A proposed bill in the Senate’s bipartisan infrastructure deal voted through in the early hours included the surprise addition of measures to milk revenue from crypto.
The bill now goes to a full Senate vote before being handed to the House of Representatives to be passed into law.
If it gets the nod in Washington, the ripple effect of cryptocurrency taxation in the US could have far reaching implications across the globe for digital assets.
Capitol Hill had been the backdrop to weeks of meticulous and often painstaking discussions under the spotlight of US President Joe Biden’s longing for cross-party cooperation.
The landmark legislative barrier was finally hurdled a few hours ago – but only after the notion of taxing crypto was thrown into the ring late on.

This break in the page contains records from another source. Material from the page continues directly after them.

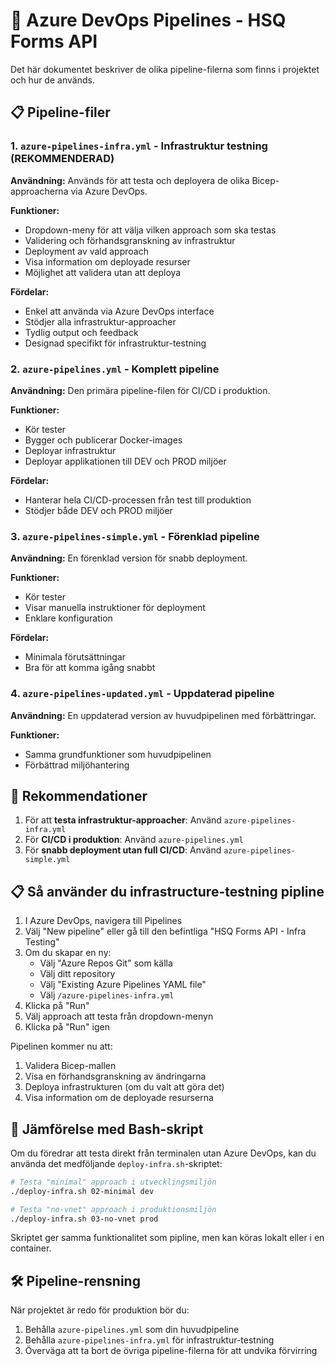 # 🚀 Azure DevOps Pipelines - HSQ Forms API

Det här dokumentet beskriver de olika pipeline-filerna som finns i projektet och hur de används.

## 📋 Pipeline-filer

### 1. `azure-pipelines-infra.yml` - Infrastruktur testning (REKOMMENDERAD)
**Användning:** Används för att testa och deployera de olika Bicep-approacherna via Azure DevOps.

**Funktioner:**
- Dropdown-meny för att välja vilken approach som ska testas
- Validering och förhandsgranskning av infrastruktur
- Deployment av vald approach
- Visa information om deployade resurser
- Möjlighet att validera utan att deploya

**Fördelar:**
- Enkel att använda via Azure DevOps interface
- Stödjer alla infrastruktur-approacher
- Tydlig output och feedback
- Designad specifikt för infrastruktur-testning

### 2. `azure-pipelines.yml` - Komplett pipeline
**Användning:** Den primära pipeline-filen för CI/CD i produktion.

**Funktioner:**
- Kör tester
- Bygger och publicerar Docker-images
- Deployar infrastruktur
- Deployar applikationen till DEV och PROD miljöer

**Fördelar:**
- Hanterar hela CI/CD-processen från test till produktion
- Stödjer både DEV och PROD miljöer

### 3. `azure-pipelines-simple.yml` - Förenklad pipeline
**Användning:** En förenklad version för snabb deployment.

**Funktioner:**
- Kör tester
- Visar manuella instruktioner för deployment
- Enklare konfiguration

**Fördelar:**
- Minimala förutsättningar
- Bra för att komma igång snabbt

### 4. `azure-pipelines-updated.yml` - Uppdaterad pipeline
**Användning:** En uppdaterad version av huvudpipelinen med förbättringar.

**Funktioner:**
- Samma grundfunktioner som huvudpipelinen
- Förbättrad miljöhantering

## 🎯 Rekommendationer

1. För att **testa infrastruktur-approacher**: Använd `azure-pipelines-infra.yml`
2. För **CI/CD i produktion**: Använd `azure-pipelines.yml`
3. För **snabb deployment utan full CI/CD**: Använd `azure-pipelines-simple.yml`

## 📋 Så använder du infrastructure-testning pipline

1. I Azure DevOps, navigera till Pipelines
2. Välj "New pipeline" eller gå till den befintliga "HSQ Forms API - Infra Testing"
3. Om du skapar en ny:
   - Välj "Azure Repos Git" som källa
   - Välj ditt repository
   - Välj "Existing Azure Pipelines YAML file"
   - Välj `/azure-pipelines-infra.yml`
4. Klicka på "Run"
5. Välj approach att testa från dropdown-menyn
6. Klicka på "Run" igen

Pipelinen kommer nu att:
1. Validera Bicep-mallen
2. Visa en förhandsgranskning av ändringarna
3. Deploya infrastrukturen (om du valt att göra det)
4. Visa information om de deployade resurserna

## 🔄 Jämförelse med Bash-skript

Om du föredrar att testa direkt från terminalen utan Azure DevOps, kan du använda det medföljande `deploy-infra.sh`-skriptet:

```bash
# Testa "minimal" approach i utvecklingsmiljön
./deploy-infra.sh 02-minimal dev

# Testa "no-vnet" approach i produktionsmiljön
./deploy-infra.sh 03-no-vnet prod
```

Skriptet ger samma funktionalitet som pipline, men kan köras lokalt eller i en container.

## 🛠️ Pipeline-rensning

När projektet är redo för produktion bör du:

1. Behålla `azure-pipelines.yml` som din huvudpipeline
2. Behålla `azure-pipelines-infra.yml` för infrastruktur-testning
3. Överväga att ta bort de övriga pipeline-filerna för att undvika förvirring
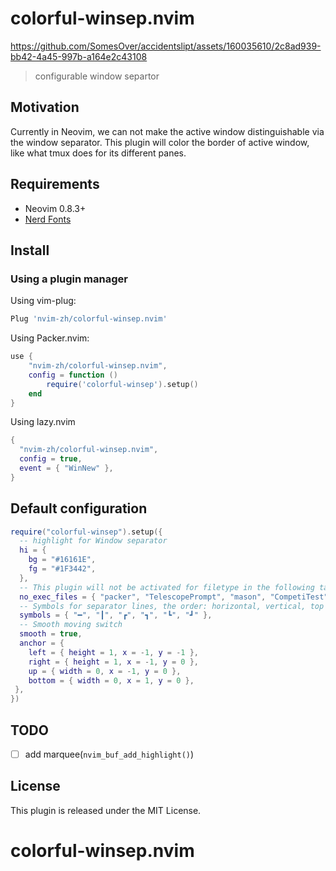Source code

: # colorful-winsep.nvim


https://github.com/SomesOver/accidentslipt/assets/160035610/2c8ad939-bb42-4a45-997b-a164e2c43108
> configurable window separtor

## Motivation

Currently in Neovim, we can not make the active window distinguishable via the window separator.
This plugin will color the border of active window, like what tmux does for its different panes.

## Requirements

+ Neovim 0.8.3+
+ [Nerd Fonts](https://www.nerdfonts.com/)

## Install
### Using a plugin manager

Using vim-plug:

```lua
Plug 'nvim-zh/colorful-winsep.nvim'
```

Using Packer.nvim:

```lua
use {
    "nvim-zh/colorful-winsep.nvim",
    config = function ()
        require('colorful-winsep').setup()
    end
}
```

Using lazy.nvim

```lua
{
  "nvim-zh/colorful-winsep.nvim",
  config = true,
  event = { "WinNew" },
}
```

## Default configuration

```lua
require("colorful-winsep").setup({
  -- highlight for Window separator
  hi = {
    bg = "#16161E",
    fg = "#1F3442",
  },
  -- This plugin will not be activated for filetype in the following table.
  no_exec_files = { "packer", "TelescopePrompt", "mason", "CompetiTest", "NvimTree" },
  -- Symbols for separator lines, the order: horizontal, vertical, top left, top right, bottom left, bottom right.
  symbols = { "━", "┃", "┏", "┓", "┗", "┛" },
  -- Smooth moving switch
  smooth = true,
  anchor = {
    left = { height = 1, x = -1, y = -1 },
    right = { height = 1, x = -1, y = 0 },
    up = { width = 0, x = -1, y = 0 },
    bottom = { width = 0, x = 1, y = 0 },
 },
})
```

## TODO
- [ ] add marquee(`nvim_buf_add_highlight()`)

## License

This plugin is released under the MIT License.
# colorful-winsep.nvim

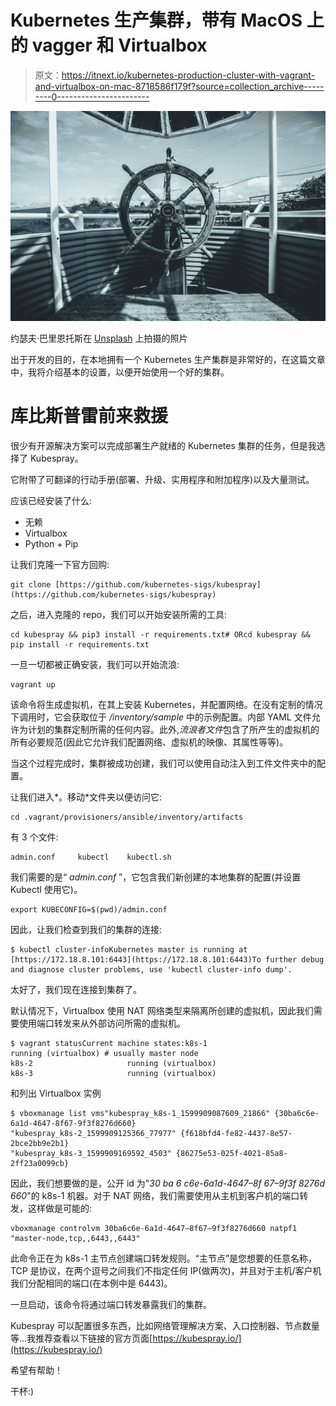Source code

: # Kubernetes 生产集群，带有 MacOS 上的 vagger 和 Virtualbox

> 原文：<https://itnext.io/kubernetes-production-cluster-with-vagrant-and-virtualbox-on-mac-8718586f179f?source=collection_archive---------0----------------------->

![](img/483e78a1951e14e1627ae889476166de.png)

约瑟夫·巴里恩托斯在 [Unsplash](https://unsplash.com?utm_source=medium&utm_medium=referral) 上拍摄的照片

出于开发的目的，在本地拥有一个 Kubernetes 生产集群是非常好的，在这篇文章中，我将介绍基本的设置，以便开始使用一个好的集群。

# **库比斯普雷前来救援**

很少有开源解决方案可以完成部署生产就绪的 Kubernetes 集群的任务，但是我选择了 Kubespray。

它附带了可翻译的行动手册(部署、升级、实用程序和附加程序)以及大量测试。

应该已经安装了什么:

*   无赖
*   Virtualbox
*   Python + Pip

让我们克隆一下官方回购:

```
git clone [https://github.com/kubernetes-sigs/kubespray](https://github.com/kubernetes-sigs/kubespray)
```

之后，进入克隆的 repo，我们可以开始安装所需的工具:

```
cd kubespray && pip3 install -r requirements.txt# ORcd kubespray && pip install -r requirements.txt
```

一旦一切都被正确安装，我们可以开始流浪:

```
vagrant up
```

该命令将生成虚拟机，在其上安装 Kubernetes，并配置网络。在没有定制的情况下调用时，它会获取位于 */inventory/sample* 中的示例配置。内部 YAML 文件允许为计划的集群定制所需的任何内容。此外,*流浪者文件*包含了所产生的虚拟机的所有必要规范(因此它允许我们配置网络、虚拟机的映像、其属性等等)。

当这个过程完成时，集群被成功创建，我们可以使用自动注入到工件文件夹中的配置。

让我们进入*。移动*文件夹以便访问它:

```
cd .vagrant/provisioners/ansible/inventory/artifacts
```

有 3 个文件:

```
admin.conf     kubectl    kubectl.sh
```

我们需要的是“ *admin.conf* ”，它包含我们新创建的本地集群的配置(并设置 Kubectl 使用它)。

```
export KUBECONFIG=$(pwd)/admin.conf
```

因此，让我们检查到我们的集群的连接:

```
$ kubectl cluster-infoKubernetes master is running at [https://172.18.8.101:6443](https://172.18.8.101:6443)To further debug and diagnose cluster problems, use 'kubectl cluster-info dump'.
```

太好了，我们现在连接到集群了。

默认情况下，Virtualbox 使用 NAT 网络类型来隔离所创建的虚拟机，因此我们需要使用端口转发来从外部访问所需的虚拟机。

```
$ vagrant statusCurrent machine states:k8s-1                     running (virtualbox) # usually master node
k8s-2                     running (virtualbox)
k8s-3                     running (virtualbox)
```

和列出 Virtualbox 实例

```
$ vboxmanage list vms"kubespray_k8s-1_1599909087609_21866" {30ba6c6e-6a1d-4647-8f67-9f3f8276d660}
"kubespray_k8s-2_1599909125366_77977" {f618bfd4-fe82-4437-8e57-2bce2bb9e2b1}
"kubespray_k8s-3_1599909169592_4503" {86275e53-025f-4021-85a8-2ff23a0099cb}
```

因此，我们想要做的是，公开 id 为"*30 ba 6 c6e-6a1d-4647–8f 67–9f3f 8276d 660*"的 k8s-1 机器。对于 NAT 网络，我们需要使用从主机到客户机的端口转发，这样做是可能的:

```
vboxmanage controlvm 30ba6c6e-6a1d-4647–8f67–9f3f8276d660 natpf1 "master-node,tcp,,6443,,6443"
```

此命令正在为 k8s-1 主节点创建端口转发规则。“主节点”是您想要的任意名称，TCP 是协议，在两个逗号之间我们不指定任何 IP(做两次)，并且对于主机/客户机我们分配相同的端口(在本例中是 6443)。

一旦启动，该命令将通过端口转发暴露我们的集群。

Kubespray 可以配置很多东西，比如网络管理解决方案、入口控制器、节点数量等...我推荐查看以下链接的官方页面[https://kubespray.io/](https://kubespray.io/)

希望有帮助！

干杯:)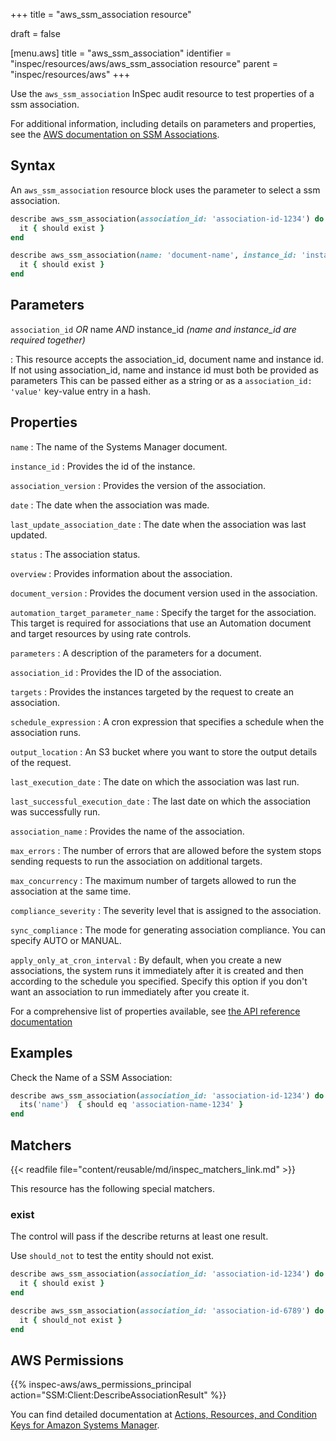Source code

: +++
title = "aws_ssm_association resource"

draft = false


[menu.aws]
title = "aws_ssm_association"
identifier = "inspec/resources/aws/aws_ssm_association resource"
parent = "inspec/resources/aws"
+++

Use the `aws_ssm_association` InSpec audit resource to test properties of a ssm association.

For additional information, including details on parameters and properties, see the [AWS documentation on SSM Associations](https://docs.aws.amazon.com/systems-manager/latest/userguide/sysman-state-assoc.html).

## Syntax

 An `aws_ssm_association` resource block uses the parameter to select a ssm association.

```ruby
describe aws_ssm_association(association_id: 'association-id-1234') do
  it { should exist }
end
```

```ruby
describe aws_ssm_association(name: 'document-name', instance_id: 'instance-id') do
  it { should exist }
end
```

## Parameters

`association_id` _OR_ name _AND_ instance_id _(name and instance_id are required together)_

: This resource accepts the association_id, document name and instance id. If not using association_id, name and instance id must both be provided as parameters
  This can be passed either as a string or as a `association_id: 'value'` key-value entry in a hash.

## Properties

`name`
: The name of the Systems Manager document.

`instance_id`
: Provides the id of the instance.

`association_version`
: Provides the version of the association.

`date`
: The date when the association was made.

`last_update_association_date`
: The date when the association was last updated.

`status`
: The association status.

`overview`
: Provides information about the association.

`document_version`
: Provides the document version used in the association.

`automation_target_parameter_name`
: Specify the target for the association. This target is required for associations that use an Automation document and target resources by using rate controls.

`parameters`
: A description of the parameters for a document.

`association_id`
: Provides the ID of the association.

`targets`
: Provides the instances targeted by the request to create an association.

`schedule_expression`
: A cron expression that specifies a schedule when the association runs.

`output_location`
: An S3 bucket where you want to store the output details of the request.

`last_execution_date`
: The date on which the association was last run.

`last_successful_execution_date`
: The last date on which the association was successfully run.

`association_name`
: Provides the name of the association.

`max_errors`
: The number of errors that are allowed before the system stops sending requests to run the association on additional targets.

`max_concurrency`
: The maximum number of targets allowed to run the association at the same time.

`compliance_severity`
: The severity level that is assigned to the association.

`sync_compliance`
: The mode for generating association compliance. You can specify AUTO or MANUAL.

`apply_only_at_cron_interval`
: By default, when you create a new associations, the system runs it immediately after it is created and then according to the schedule you specified. Specify this option if you don't want an association to run immediately after you create it.

For a comprehensive list of properties available, see [the API reference documentation](https://docs.aws.amazon.com/systems-manager/latest/APIReference/API_Association.html)

## Examples

Check the Name of a SSM Association:

```ruby
describe aws_ssm_association(association_id: 'association-id-1234') do
  its('name')  { should eq 'association-name-1234' }
end
```

## Matchers

{{< readfile file="content/reusable/md/inspec_matchers_link.md" >}}

This resource has the following special matchers.

### exist

The control will pass if the describe returns at least one result.

Use `should_not` to test the entity should not exist.

```ruby
describe aws_ssm_association(association_id: 'association-id-1234') do
  it { should exist }
end
```

```ruby
describe aws_ssm_association(association_id: 'association-id-6789') do
  it { should_not exist }
end
```

## AWS Permissions

{{% inspec-aws/aws_permissions_principal action="SSM:Client:DescribeAssociationResult" %}}

You can find detailed documentation at [Actions, Resources, and Condition Keys for Amazon Systems Manager](https://docs.aws.amazon.com/IAM/latest/UserGuide/list_awssystemsmanager.html).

Massive program of investment
The infrastructure spending bill has been stamped as an urgent priority by the Biden administration as it attempts to sweep in a massive program of investment to steer the US economy away from potential financial problems.
“This deal signals to the world that our democracy can function, deliver, and do big things,” Biden said ahead of the vote.
“As we did with the transcontinental railroad and the interstate highway, we will once again transform America and propel us into the future.”
What hadn’t been expected before the debate began, was the inclusion of legislation measures relating to cryptocurrencies.
Ohio’s Republican Senator Rob Portman set the wheels in motion after saying Congress had raised concerns over taxation requirements for cryptocurrency reporting.
“Everybody’s been talking about the appropriate way to provide more reporting in particular and that leads to better compliance,” he said.
The proposals are now focused on clamping down on reporting requirements for brokers as well as tightening regulations on how businesses handle cryptocurrency. The final bill could now demand that transactions in excess of $10,000 are to be reported to Internal Revenue Service (IRS).
It is anticipated the crypto industry will rail against the proposals – the US Blockchain Association has already labelled the proposal as “hugely problematic” and vowed to push for the bill’s surprise additions to be changed.
However, the bill was strongly backed, winning the vote by 67 to 32 – an ominous sign that the cryptocurrency community will have a serious fight on its hands to overturn a groundswell of momentum towards strengthening tax enforcement.
The eyes of the world will be watching the next two votes closely as governments tune in to how much cash the US can raise from crypto tax.